- **Work request**
Look for the string "texorpdfstring" in the data below, and copy each line that holds it.

----------------------------------------

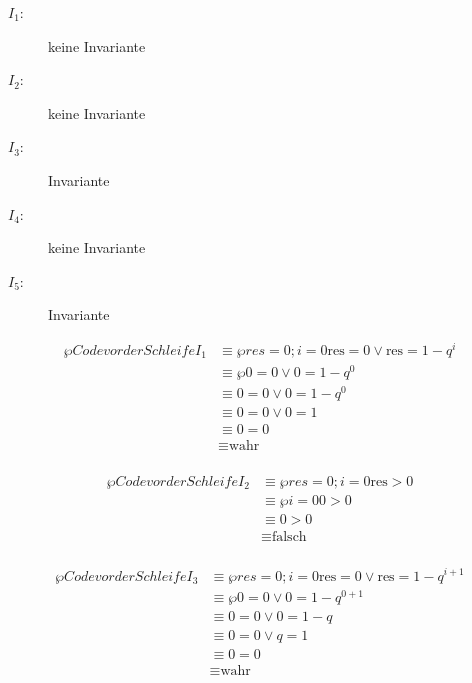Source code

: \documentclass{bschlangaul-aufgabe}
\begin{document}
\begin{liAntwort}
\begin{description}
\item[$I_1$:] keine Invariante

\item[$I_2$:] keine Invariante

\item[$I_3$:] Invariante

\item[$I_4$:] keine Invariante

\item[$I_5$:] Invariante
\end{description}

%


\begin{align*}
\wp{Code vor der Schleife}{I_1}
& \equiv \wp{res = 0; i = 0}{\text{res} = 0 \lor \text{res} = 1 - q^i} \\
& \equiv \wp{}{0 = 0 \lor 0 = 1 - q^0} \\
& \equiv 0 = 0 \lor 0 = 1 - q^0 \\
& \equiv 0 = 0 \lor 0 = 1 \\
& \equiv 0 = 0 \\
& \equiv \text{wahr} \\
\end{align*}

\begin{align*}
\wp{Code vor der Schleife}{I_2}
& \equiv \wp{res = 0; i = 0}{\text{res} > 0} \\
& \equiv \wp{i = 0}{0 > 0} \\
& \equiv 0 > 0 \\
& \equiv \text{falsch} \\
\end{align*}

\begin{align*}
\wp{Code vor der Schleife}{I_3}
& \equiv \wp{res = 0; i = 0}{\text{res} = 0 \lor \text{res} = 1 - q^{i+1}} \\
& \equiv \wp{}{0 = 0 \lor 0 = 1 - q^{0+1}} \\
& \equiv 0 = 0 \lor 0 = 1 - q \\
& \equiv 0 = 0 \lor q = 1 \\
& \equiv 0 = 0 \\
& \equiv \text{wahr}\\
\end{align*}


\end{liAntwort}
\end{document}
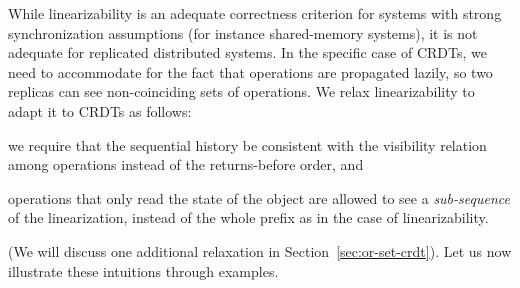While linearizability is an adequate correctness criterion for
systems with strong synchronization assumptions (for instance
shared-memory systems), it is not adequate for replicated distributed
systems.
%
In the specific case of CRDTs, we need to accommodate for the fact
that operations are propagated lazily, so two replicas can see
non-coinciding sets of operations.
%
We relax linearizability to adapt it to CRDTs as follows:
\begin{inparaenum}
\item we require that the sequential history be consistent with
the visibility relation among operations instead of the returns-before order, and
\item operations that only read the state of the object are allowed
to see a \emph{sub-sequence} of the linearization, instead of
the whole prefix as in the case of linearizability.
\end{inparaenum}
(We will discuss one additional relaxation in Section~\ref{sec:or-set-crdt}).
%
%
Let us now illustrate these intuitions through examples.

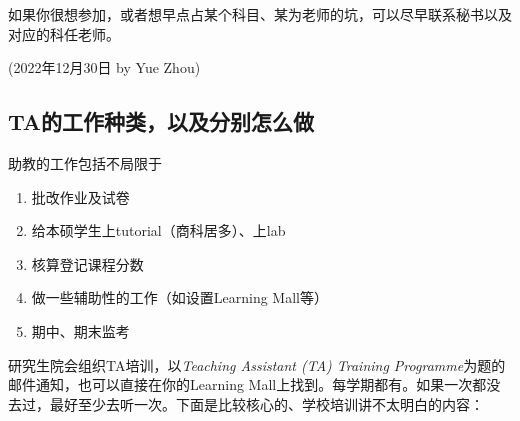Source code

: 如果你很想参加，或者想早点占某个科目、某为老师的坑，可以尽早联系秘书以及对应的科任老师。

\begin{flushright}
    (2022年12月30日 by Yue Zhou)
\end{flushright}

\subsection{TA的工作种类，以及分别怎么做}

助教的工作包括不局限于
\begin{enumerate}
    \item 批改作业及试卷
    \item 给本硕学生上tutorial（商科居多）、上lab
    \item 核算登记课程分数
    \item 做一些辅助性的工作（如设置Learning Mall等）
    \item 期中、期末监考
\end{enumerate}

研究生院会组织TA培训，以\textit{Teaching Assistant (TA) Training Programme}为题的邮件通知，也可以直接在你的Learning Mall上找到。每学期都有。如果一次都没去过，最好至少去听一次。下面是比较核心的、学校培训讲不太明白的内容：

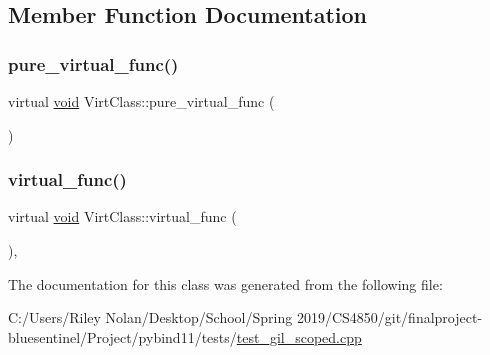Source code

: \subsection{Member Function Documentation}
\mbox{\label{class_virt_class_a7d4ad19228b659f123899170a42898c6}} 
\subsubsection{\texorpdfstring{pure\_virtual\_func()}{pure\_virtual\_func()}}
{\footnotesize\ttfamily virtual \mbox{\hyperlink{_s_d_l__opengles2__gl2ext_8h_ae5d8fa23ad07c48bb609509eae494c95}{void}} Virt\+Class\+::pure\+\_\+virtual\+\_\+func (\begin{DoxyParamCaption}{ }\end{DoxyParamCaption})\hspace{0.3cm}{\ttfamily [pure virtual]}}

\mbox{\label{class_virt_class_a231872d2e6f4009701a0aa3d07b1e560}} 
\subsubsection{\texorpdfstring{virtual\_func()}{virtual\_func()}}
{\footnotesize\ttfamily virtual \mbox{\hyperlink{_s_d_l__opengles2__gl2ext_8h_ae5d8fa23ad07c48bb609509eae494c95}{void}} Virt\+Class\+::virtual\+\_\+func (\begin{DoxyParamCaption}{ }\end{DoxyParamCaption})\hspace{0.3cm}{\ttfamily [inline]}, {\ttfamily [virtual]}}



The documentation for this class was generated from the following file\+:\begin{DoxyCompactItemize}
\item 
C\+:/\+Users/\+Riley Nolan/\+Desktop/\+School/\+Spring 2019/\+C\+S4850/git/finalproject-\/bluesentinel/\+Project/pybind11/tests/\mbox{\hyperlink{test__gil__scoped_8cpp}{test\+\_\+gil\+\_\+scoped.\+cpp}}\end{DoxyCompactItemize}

----------------------------------------

- **Exercise solution**
\subsubsection{\texorpdfstring{pure\_virtual\_func()}{pure\_virtual\_func()}}
\subsubsection{\texorpdfstring{virtual\_func()}{virtual\_func()}}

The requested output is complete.